Despite our study results being consistent with previous studies reporting both a reduced portal flow and an increased AF and MTT [4, 33, 34], the absolute values of liver blood flow in this study are higher than the reported values: a typical value for total blood flow in healthy liver is in the range of 130 mL/min/100 mL [35, 36], but in this study, we measured an average of 405 mL/min/100 mL in the F0–F1 group. This may reflect a systematic overestimation in the data. The reason is not clear, but using a constant T1 value may be partly responsible for this since the T1 value changes as fibrosis progresses. In addition, inspection of a typical AIF demonstrates that the peak concentration is saturated, which has been also shown in other studies using radial acquisition [31, 37, 38]. A possible contributor to this effect is the relatively low flip angle (12°), which is necessary to minimize power deposition but is also known to reduce the dynamic range of the signal in radial acquisition [39]. One would not expect the effect to be so severe at 12°, and therefore, it seems likely that other issues play a role such as, potentially, temporal smoothness constraints, temporal resolution (the number of spokes), and principal component of GRASP reconstruction [40, 41]. The effect is likely to be largely systematic in nature and therefore may not confound the cross-sectional comparisons, but it will certainly impact on the reproducibility of the results and the ability to make comparisons against benchmarks and reference methods. Further investigation including population-based AIF and B1-corrected T1 mapping is needed to address this potential obstacle in DCE-MRI using radial acquisition.
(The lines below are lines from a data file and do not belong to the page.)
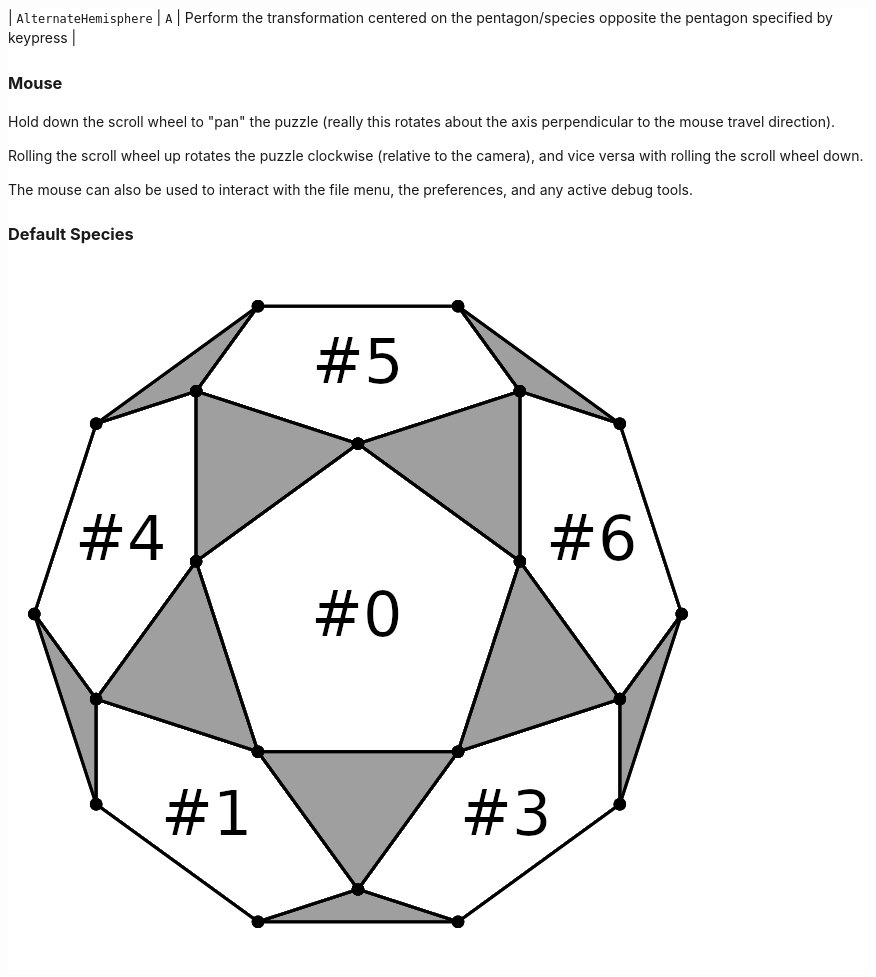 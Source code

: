 | `AlternateHemisphere`			| `A`		| Perform the transformation centered on the pentagon/species opposite the pentagon specified by keypress |

### Mouse

Hold down the scroll wheel to "pan" the puzzle (really this rotates about the axis perpendicular to the mouse travel direction).

Rolling the scroll wheel up rotates the puzzle clockwise (relative to the camera), and vice versa with rolling the scroll wheel down.

The mouse can also be used to interact with the file menu, the preferences, and any active debug tools.

### Default Species

![An orthographic projection of an icosidodecahedron, centered on one of the pentagonal faces, with one of its sides facing up. The six visible pentagons are filled with a translucent white, and numbered. The one in the center says "#0". Starting at the 12:00 position and progressing clockwise, the other pentagons read "#5", "#6", "#3", "#1", and "#4". The triangles are filled with a translucent grey.](/assets/images/numpad_preview.png)
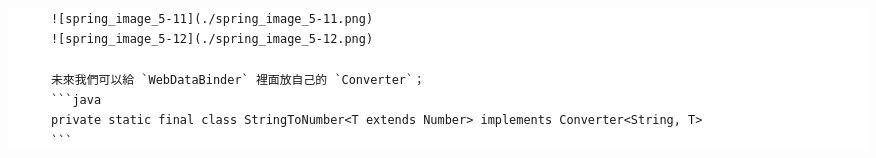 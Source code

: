           ![spring_image_5-11](./spring_image_5-11.png)
          ![spring_image_5-12](./spring_image_5-12.png)

          未來我們可以給 `WebDataBinder` 裡面放自己的 `Converter`；
          ```java
          private static final class StringToNumber<T extends Number> implements Converter<String, T>
          ```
There are several study limitations. First, the sample size was relatively small. Second, participants with different underlying diseases were enrolled. Third, we used a constant T1 value to avoid errors related to B1-effects. However, precise T1 measurement should be implemented in the following studies. Third, we applied dual-input model for HCCs. It is based on the fact that the degree of portal flow reduction varies in HCCs, and we decided to include portal contribution as in earlier studies [42, 43]. However, the gain of using a dual-input model over a single-input model is not yet validated in HCCs. Further, there are concerns about the fact that the dual-input model may increase the instability of the model fit and decrease the reliability of other perfusion parameters. Lastly, the presence of varices is only a surrogate marker of portal hypertension. Further studies including solid reference standards such as hepatic venous pressure gradients are warranted.

In conclusion, DCE-MRI can be simultaneously obtained with morphologic imaging from a single acquisition dataset, and portal blood flow significantly differed between fibrosis stages.